Andy Crowl barely knew his recently deceased cousin, Craig Moore, so he’s especially surprised to be named as the sole beneficiary in Craig’s will. Not that there’s much to inherit: just an empty bank account and a run-down house.
Once Andy arrives in the town of Mortom, however, he’s drawn into his puzzle-obsessed cousin’s true legacy: a twisted and ominous treasure hunt. Beckoned by macabre clues of dead rats and cemetery keys, Andy jumps into the game, hoping to discover untold wealth. But unsavory secrets—and unanswered questions about Craig’s untimely demise—arise at every turn, leading Andy to wonder if he’s playing the game…or if the game is playing him.
Something’s rotten in Mortom. And this dead man’s game might not be all that Andy is doomed to lose.
Mortom is designed to be a mystery story that plays with the imagination. It does so successfully – but can be a hard read at times. I loved the puzzles and hints, I enjoyed watching as the main character slowly put together a convoluted situation with more reveals than a fashion show.
Alternately, there were some passages that were intensely repetitive in their phrasing.
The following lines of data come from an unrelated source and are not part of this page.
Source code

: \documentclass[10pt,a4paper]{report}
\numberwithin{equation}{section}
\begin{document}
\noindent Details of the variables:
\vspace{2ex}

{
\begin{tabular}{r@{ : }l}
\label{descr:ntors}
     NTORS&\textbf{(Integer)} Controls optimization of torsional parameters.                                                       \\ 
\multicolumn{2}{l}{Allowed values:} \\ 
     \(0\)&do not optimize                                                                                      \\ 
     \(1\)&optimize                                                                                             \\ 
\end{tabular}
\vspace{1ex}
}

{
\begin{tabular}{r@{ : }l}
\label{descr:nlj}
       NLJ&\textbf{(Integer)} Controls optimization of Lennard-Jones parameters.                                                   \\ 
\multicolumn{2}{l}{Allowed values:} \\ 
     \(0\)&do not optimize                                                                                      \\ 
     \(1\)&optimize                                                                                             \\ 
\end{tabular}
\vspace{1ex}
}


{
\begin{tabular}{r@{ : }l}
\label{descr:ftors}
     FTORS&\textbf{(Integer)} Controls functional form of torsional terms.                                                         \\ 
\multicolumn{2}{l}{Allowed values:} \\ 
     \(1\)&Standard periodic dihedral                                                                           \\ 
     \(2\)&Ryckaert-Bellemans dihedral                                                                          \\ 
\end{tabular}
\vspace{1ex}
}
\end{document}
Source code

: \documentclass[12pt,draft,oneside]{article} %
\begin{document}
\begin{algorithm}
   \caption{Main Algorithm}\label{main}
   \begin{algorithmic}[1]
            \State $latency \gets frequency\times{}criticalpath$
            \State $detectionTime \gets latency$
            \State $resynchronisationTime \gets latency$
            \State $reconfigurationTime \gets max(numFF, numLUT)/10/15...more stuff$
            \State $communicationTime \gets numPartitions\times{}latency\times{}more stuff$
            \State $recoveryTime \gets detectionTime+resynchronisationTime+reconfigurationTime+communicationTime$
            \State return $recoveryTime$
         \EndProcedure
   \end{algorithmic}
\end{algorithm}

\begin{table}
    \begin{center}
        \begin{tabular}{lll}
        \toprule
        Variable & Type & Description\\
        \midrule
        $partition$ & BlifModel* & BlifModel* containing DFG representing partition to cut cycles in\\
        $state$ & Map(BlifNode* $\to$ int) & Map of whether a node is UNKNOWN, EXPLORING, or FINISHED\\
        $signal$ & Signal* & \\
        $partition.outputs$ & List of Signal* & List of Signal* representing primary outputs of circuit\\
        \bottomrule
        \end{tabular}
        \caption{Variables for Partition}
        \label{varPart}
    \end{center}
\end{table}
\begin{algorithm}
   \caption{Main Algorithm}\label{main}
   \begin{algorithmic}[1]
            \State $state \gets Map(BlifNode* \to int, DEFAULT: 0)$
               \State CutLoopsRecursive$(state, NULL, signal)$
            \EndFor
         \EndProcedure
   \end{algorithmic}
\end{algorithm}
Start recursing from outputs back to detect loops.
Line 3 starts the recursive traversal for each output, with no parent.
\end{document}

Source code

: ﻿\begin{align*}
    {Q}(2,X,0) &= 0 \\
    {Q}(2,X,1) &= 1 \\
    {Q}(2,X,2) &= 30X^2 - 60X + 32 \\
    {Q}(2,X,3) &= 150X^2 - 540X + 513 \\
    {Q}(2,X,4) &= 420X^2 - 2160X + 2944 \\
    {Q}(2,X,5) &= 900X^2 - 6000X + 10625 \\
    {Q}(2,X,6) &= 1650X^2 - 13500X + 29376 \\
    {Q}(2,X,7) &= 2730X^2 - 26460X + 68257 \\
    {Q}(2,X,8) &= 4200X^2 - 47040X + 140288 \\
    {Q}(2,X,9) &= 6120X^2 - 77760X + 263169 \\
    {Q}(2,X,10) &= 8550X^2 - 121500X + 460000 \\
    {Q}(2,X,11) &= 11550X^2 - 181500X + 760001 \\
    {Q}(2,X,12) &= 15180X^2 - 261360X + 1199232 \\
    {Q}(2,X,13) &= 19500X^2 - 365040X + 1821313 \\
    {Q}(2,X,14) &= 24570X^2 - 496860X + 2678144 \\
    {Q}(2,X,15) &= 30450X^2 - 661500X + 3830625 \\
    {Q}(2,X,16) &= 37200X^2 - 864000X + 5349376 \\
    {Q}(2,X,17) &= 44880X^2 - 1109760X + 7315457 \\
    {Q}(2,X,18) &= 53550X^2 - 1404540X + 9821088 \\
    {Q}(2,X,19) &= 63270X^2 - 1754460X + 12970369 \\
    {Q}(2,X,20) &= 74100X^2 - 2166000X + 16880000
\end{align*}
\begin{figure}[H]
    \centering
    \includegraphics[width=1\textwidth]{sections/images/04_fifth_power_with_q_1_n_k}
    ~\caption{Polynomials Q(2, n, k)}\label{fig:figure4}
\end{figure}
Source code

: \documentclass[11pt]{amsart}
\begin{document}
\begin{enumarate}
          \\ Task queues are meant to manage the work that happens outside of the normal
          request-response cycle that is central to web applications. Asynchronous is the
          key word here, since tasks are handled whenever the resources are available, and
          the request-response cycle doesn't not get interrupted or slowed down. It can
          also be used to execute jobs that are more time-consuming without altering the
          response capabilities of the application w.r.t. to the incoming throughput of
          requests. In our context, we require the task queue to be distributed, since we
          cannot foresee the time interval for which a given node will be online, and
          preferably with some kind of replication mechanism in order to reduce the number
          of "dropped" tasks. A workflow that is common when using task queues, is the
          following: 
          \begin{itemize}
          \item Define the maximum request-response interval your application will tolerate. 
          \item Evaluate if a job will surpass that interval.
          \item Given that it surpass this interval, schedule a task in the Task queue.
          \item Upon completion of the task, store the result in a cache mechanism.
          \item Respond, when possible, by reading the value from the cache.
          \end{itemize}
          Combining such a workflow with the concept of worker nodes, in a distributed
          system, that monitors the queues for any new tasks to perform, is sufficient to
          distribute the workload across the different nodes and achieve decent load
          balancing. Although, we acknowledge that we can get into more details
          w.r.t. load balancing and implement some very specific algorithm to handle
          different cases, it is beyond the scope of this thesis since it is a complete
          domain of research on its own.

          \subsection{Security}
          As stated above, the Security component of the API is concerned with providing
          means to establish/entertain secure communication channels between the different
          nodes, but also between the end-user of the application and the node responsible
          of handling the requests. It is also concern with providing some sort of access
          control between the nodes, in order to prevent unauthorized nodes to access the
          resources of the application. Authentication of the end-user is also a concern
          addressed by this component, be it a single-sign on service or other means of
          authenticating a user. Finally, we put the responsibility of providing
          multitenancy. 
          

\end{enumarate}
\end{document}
The action isn’t heavy – and focuses more on the mystery and people involved. The main character’s almost a side character as there’s a lot of people involved as they bounce around town and get introduced to the folks involved. There’s a lot of story being put into a very short timeframe. The read itself is easy.
Small town dramas are always hit or miss to me. This one wasn’t outright bad or terrible – but I felt detached when reading it. I can’t tell if it was me – or the content. Events kept right on moving. Details were revealed one after the other leading to new questions to ask – the plot didn’t sit still on any one point for too long.
Yet, the story didn’t draw me in like other small town secret stories I’d read. The town’s covered up scandals and how they were found fit perfectly, the action picks up near the end, but as much as I wanted to like the mystery – this didn’t work for me.
I received a free copy of the book from the author in exchange for an honest review.